Compared to the sharp plunge in nitrogen dioxide pollution, the study revealed a more modest reduction in PM10 and PM2.5 levels, while in some cities, particulates even increased slightly. The causes are mainly to be found in the complexity of particulate matter, which also comprises natural and secondary components produced in the atmosphere that do not decrease proportionally with NO₂[2].

Moreover, the greater amount of time spent at home led to the increased use of heating, and in particular of wood-powered devices.
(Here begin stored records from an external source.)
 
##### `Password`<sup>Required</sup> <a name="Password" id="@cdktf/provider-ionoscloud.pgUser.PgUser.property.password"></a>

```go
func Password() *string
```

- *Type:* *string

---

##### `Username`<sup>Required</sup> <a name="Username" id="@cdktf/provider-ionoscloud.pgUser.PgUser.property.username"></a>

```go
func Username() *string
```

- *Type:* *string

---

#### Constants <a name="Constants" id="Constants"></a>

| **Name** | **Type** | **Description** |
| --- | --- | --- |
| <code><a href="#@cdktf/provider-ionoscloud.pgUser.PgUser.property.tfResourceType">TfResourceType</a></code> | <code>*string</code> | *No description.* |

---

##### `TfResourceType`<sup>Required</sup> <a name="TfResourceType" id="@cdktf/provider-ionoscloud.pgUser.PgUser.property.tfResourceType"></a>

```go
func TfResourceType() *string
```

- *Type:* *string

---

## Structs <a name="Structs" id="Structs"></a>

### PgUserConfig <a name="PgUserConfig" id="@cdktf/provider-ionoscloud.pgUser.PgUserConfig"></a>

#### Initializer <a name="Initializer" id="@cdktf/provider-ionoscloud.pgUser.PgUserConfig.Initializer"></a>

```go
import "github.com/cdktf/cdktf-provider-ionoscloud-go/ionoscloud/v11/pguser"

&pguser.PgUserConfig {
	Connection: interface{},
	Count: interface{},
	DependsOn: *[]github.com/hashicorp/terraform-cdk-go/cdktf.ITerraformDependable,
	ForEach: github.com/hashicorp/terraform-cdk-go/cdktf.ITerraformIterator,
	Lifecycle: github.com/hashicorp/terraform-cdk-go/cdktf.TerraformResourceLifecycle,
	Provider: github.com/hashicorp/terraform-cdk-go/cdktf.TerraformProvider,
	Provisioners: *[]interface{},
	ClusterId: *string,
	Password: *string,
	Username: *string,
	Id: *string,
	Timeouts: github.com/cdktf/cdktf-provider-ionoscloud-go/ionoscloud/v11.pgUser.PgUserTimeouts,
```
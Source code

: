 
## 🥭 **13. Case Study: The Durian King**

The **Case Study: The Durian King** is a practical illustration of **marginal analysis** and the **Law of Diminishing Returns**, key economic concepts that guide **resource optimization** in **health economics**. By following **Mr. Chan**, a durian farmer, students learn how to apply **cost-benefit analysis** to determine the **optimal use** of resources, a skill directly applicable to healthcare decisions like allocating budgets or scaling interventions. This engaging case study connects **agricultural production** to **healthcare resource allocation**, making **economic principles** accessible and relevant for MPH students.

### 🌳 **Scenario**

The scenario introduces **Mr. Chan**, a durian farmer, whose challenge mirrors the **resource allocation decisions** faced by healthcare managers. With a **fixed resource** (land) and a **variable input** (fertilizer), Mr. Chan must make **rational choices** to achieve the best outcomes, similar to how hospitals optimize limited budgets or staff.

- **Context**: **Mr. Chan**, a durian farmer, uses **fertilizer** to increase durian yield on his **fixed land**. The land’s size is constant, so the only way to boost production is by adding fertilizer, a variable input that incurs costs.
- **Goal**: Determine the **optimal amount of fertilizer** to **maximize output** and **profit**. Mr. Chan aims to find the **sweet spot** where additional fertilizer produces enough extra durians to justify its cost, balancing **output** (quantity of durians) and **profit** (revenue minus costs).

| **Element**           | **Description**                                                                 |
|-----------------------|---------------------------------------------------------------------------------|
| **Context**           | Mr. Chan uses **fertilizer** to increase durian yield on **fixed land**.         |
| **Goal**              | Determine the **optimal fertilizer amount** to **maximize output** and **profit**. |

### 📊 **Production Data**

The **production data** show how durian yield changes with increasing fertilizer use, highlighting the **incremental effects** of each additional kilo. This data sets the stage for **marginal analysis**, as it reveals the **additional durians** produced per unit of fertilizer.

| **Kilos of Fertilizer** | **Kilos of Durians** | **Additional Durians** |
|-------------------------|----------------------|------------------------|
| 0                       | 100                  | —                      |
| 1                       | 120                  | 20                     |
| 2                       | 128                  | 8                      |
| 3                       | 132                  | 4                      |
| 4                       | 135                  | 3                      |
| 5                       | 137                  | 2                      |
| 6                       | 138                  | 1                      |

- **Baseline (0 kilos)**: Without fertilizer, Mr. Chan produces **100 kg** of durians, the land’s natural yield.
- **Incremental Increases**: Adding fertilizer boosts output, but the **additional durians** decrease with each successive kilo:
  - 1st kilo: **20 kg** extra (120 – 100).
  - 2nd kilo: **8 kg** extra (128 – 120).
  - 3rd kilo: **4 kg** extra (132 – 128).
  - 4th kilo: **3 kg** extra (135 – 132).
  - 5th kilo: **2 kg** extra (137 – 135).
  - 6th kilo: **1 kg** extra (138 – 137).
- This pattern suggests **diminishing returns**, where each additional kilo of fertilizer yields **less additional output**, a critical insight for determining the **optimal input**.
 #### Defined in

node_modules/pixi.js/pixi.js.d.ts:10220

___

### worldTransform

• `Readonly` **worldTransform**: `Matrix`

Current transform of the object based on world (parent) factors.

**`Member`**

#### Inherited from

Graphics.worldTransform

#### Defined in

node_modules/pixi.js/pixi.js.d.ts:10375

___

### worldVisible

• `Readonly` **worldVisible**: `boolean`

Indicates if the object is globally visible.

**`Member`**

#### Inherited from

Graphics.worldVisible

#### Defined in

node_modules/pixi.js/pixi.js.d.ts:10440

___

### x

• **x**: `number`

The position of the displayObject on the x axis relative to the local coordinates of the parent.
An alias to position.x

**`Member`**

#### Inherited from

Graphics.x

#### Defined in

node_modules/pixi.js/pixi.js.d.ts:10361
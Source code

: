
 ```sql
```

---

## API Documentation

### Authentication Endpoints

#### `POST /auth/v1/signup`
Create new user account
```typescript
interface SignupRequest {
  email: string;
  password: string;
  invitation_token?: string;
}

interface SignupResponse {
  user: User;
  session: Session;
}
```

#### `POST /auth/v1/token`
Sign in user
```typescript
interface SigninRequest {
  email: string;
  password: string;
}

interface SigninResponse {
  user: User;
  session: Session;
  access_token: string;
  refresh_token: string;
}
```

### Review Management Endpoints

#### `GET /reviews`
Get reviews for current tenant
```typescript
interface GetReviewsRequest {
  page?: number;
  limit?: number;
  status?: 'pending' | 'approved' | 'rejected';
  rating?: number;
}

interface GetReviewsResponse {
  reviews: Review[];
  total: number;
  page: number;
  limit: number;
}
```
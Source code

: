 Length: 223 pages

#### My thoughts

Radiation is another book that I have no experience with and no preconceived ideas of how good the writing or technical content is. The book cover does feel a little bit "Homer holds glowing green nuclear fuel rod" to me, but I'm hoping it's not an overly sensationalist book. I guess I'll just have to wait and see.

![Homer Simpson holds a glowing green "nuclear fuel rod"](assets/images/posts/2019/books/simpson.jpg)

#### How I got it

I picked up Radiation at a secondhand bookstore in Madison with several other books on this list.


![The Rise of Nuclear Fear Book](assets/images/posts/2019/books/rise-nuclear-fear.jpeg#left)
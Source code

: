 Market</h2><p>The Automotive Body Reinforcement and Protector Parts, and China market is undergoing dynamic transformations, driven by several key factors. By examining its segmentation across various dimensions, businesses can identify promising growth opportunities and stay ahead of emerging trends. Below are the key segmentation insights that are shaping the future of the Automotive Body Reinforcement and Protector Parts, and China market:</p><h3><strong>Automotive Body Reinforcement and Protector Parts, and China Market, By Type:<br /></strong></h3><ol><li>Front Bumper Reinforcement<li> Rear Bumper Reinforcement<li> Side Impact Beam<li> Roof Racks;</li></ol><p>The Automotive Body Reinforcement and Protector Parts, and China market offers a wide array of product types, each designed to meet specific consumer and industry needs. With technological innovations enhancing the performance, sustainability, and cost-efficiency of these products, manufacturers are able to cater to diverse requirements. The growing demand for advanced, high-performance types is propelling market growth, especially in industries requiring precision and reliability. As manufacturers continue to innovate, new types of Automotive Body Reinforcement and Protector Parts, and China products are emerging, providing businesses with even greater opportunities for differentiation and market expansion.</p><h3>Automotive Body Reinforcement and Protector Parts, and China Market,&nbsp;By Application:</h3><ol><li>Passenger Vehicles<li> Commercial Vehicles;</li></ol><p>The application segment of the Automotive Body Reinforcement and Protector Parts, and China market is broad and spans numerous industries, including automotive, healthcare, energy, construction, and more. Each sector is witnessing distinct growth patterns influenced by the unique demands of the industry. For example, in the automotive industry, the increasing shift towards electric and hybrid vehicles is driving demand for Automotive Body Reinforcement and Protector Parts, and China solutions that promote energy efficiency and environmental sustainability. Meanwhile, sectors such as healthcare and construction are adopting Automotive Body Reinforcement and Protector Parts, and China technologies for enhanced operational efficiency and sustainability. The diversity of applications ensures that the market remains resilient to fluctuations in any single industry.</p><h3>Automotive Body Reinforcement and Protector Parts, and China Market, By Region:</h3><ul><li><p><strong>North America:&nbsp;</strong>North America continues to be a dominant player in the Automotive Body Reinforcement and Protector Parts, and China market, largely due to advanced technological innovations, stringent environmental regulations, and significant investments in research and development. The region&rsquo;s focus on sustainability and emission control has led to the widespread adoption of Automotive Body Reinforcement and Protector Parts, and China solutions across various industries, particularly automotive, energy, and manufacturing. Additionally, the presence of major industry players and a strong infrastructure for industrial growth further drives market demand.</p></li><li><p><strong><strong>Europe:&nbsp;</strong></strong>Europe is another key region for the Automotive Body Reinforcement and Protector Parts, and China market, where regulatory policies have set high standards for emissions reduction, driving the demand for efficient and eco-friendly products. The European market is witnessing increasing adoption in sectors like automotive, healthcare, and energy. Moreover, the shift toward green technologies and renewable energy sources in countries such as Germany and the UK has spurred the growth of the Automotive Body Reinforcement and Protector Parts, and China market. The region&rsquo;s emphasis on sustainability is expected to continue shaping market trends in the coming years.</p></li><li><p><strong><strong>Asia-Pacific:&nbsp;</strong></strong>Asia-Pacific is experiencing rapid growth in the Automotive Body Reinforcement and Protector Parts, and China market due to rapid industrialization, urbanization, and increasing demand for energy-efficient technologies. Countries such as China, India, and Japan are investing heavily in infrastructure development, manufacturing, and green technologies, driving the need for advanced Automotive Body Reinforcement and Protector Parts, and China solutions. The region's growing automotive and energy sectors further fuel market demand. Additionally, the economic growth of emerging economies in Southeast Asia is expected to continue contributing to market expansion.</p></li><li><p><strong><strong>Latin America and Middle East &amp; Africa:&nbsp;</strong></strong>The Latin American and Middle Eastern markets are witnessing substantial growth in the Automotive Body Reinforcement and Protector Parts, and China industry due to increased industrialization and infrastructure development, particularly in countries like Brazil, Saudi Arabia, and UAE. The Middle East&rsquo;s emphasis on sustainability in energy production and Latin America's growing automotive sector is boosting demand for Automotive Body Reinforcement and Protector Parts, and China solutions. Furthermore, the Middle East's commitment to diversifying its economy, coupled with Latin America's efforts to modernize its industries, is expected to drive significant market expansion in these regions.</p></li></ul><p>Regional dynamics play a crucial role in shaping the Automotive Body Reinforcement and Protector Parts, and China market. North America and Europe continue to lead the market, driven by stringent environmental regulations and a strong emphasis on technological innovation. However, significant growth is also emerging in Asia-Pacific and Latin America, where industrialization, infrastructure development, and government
The study also quantified the number of premature deaths avoided following the reduction in pollution caused by the measures taken by EU governments against the pandemic. From February to July 2020, the total number of avoided deaths was 486 for nitrogen dioxide (NO₂), 37 for ozone (O₃), 175 for PM2.5 and 134 for PM10. In particular, Milan, Paris, London and Barcelona saw the largest number of deaths avoided in relation to nitrogen dioxide (NO₂) and particulates. For Italy, the study quantified the deaths avoided in Milan, Naples, Rome and Turin for each of the pollutants analysed. For example, in Rome 18 deaths were avoided from NO₂, 6 from O₃, 7 from PM10 and 5 from PM2.5.

“The government’s response to halt the spread of the pandemic offered an unprecedented case study to quantitatively assess a series of drastic and short-term reductions in anthropogenic emissions. It intervened in various sectors, from road transport to energy production, from manufacturing to commercial and public services and the air and maritime sectors. This is an important lesson for Italian administrations regarding the management of critical episodes of air pollution, in particular from particulates, which remained stable—even given strong limitations to emissions—in the days following the pollution peaks”, concludes Antonio Piersanti, director of the Air Pollution Laboratory at ENEA.

To simulate air pollution concentrations in the sample cities, a set of six chemical and air pollutant transport models were deployed, including ENEA’s ‘MINNI’ model. The models provide daily forecasts of air quality for the European Union under the ‘Copernicus Atmosphere Monitoring Service’ (CAMS) program, one of six EU ‘Copernicus’ services that provide information about air pollution, health, greenhouse gases and climate based on data acquired and integrated in situ, from satellites, and through modelling.

Antonio Piersanti, ENEA - Air Pollution Laboratory, 

Mario Adani, ENEA - Air Pollution Laboratory, 

The study published in Nature: https://www.nature.com/articles/s41598-021-04277-6

For more information on air quality forecasts:

• At the European level: https://regional.atmosphere.copernicus.eu/
• At the national level: http://airqualitymodels.enea.it

[1] In particular, ENEA participated with the MINNI air pollution assessment system (National Integrated Model to Support International Negotiation on Air Pollution Issues http://airqualitymodels.enea.it/). This consists of an atmospheric modelling system (AMS), which simulates chemical-physical processes in the atmosphere and provides the concentrations of the main primary and secondary pollutants across Italy at one-hour windows, and by GAINS-Italia, an analysis tool that evaluates the cost and impact of reductions in concentrations.

[2] For example, ammonium nitrate; ammonia emissions from fertilisers and farms, which did not change during the lockdown, contribute to this pollutant.